Tras su conversación con la relaciones públicas, John y Anita decidieron salir del hotel para dejar atrás aquel inquietante fantasma e iniciaron un paseo que les llevó hasta L'Etoile. Nadie volvió a humillar a Winston, confundiéndole con su doble cinematográfico (mucho más famoso que él), y ambos evitaron deliberadamente pasar junto a quioscos de periódicos, para no toparse con más diarios y revistas vaticinando la muerte del músico. Cuando les venció el cansancio, tomaron un taxi que les condujo hasta el restaurante donde habían planeado celebrar el cumpleaños de John. Los recién casados pudieron paladear algunos de los deliciosos platos que la comida francesa ofrece al gourmet, rematados con dos postres de excepción: hojaldre caramelizado con fresas y vainilla para ella y suflé de cacao amargo con crema chantillí de vainilla para él. La buena comida no sólo estimuló los jugos gástricos de John, sino también los creativos. El músico creía ver cada vez más potencial en el epitafio de Morrison y estuvo comentando con su mujer las distintas posibilidades que ofrecían aquellas palabras en griego, para crear una canción.

—Ya tengo claro —aseguró— que
«Kata ton daimona eaytoy
» será la única frase del estribillo, como hizo Lennon con
Lucy in the sky with diamonds
.

—Bien, pero ¿de qué va a hablar? —le preguntó Anita—. ¿Es una canción sobre Jim Morrison? ¿O es sobre ti mismo?

—Siempre es sobre uno mismo, cariño —respondió John—. Digamos que es acerca del Jim Morrison que llevo dentro.
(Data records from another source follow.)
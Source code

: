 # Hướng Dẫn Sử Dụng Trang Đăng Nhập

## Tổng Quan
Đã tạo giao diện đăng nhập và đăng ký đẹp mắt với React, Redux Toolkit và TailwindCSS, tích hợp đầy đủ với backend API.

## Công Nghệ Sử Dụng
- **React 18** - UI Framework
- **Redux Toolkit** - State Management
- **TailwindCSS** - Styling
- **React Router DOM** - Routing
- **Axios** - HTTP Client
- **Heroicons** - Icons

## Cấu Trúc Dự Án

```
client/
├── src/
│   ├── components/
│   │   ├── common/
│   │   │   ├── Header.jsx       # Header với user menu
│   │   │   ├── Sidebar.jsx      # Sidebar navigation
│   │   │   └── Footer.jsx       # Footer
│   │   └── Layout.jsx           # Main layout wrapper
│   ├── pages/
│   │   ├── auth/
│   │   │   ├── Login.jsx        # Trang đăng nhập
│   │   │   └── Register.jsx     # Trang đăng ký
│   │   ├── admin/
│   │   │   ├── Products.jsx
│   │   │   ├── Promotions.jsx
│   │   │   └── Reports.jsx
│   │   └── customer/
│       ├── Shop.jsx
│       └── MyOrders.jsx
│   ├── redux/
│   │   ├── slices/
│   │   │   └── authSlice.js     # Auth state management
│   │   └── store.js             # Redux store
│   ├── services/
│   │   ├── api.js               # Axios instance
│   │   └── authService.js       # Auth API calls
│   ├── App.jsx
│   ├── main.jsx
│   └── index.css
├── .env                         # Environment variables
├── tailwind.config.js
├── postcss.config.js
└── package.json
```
A Winston siempre le gustaba decir, cuando le preguntaban si tal o cual canción era autobiográfica, que su personalidad estaba formada por varios quesitos de colores, como en las cajitas redondas del Trivial Pursuit. Cada canción hablaba de un quesito en particular, lo cual no quería decir que reflejase toda su forma de ser, sino solamente un aspecto de la misma, en un momento concreto.

—¿En qué consiste «el Morrison que llevas dentro»? —preguntó Anita, llena de curiosidad.
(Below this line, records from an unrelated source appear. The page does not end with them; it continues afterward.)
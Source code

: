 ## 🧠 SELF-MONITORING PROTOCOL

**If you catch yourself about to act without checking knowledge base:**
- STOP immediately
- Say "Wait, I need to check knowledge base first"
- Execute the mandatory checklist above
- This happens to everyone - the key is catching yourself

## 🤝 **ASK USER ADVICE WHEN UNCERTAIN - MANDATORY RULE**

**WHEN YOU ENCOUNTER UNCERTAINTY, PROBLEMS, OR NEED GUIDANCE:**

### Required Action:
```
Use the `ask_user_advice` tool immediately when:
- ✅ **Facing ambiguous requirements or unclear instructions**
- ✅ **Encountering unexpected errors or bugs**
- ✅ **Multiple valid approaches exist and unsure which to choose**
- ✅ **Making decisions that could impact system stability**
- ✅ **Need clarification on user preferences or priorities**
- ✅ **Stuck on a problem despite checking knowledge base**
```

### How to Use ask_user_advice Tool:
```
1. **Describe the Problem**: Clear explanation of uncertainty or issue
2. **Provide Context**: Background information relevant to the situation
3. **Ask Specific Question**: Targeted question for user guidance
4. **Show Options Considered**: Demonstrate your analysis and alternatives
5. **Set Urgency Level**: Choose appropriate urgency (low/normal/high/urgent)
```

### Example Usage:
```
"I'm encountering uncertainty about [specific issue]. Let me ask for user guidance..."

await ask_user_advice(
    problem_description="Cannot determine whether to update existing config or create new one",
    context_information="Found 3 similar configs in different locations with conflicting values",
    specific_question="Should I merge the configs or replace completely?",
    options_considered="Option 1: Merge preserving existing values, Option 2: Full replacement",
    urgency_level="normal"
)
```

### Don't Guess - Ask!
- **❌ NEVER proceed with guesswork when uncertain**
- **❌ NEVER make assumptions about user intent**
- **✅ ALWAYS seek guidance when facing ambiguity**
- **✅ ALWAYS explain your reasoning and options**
—Hay dos cosas en las que me siento especialmente cercano a Jim —respondió John—. Una es su pasión por la poesía. ¿A que no sabías que el propio nombre del grupo, The Doors, está inspirado en un verso de William Blake? ¿Cómo era? Algo así como «si las puertas de la percepción se purificaran, todo aparecería ante el hombre tal cual es: infinito».

—¿Y cuál es tu otro punto en común con Jim?

—A Morrison le gustaba nadar a contracorriente, como a mí. En una época en la que todo el mundo estaba hablando de amor libre y de flores en el pelo, llegaron los Doors con un mensaje nihilista, de muerte y destrucción. Es como si le estuvieran diciendo a la gente: «¡Eh, tíos, basta de flores y de porritos! ¡Abrid los ojos, que están palmando a miles en Vietnam! ¡Nuestro gobierno está llevando a cabo un auténtico genocidio en Indochina!». Por eso Coppola empleó la canción
This is the end
, en
Apocalypse now
.

—Si reconoces que vas a contracorriente —le sermoneó Anita—, admite la posibilidad de que no te hagan caso, John. Estás corriendo un riesgo y debes asumir que tu experimento puede acabar en fracaso. ¡No tienes derecho a lamentarte por no ser número uno!

A John le hicieron gracia las palabras de su mujer, a la que dedicó una seductora sonrisa antes de responder.

—No estoy haciendo experimento alguno, cariño. Escribo las únicas canciones que puedo escribir, que son las que escribiría John Lennon si siguiera con vida. Es lo malo de hacer música después de haber escuchado a los Beatles, que resulta imposible escapar de su influencia. Los raperos de hoy en día ni siquiera saben que existen joyas como el
Album Blanco o Abbey Road
porque no han hecho el esfuerzo de preguntarse qué había antes de que ellos llegaran.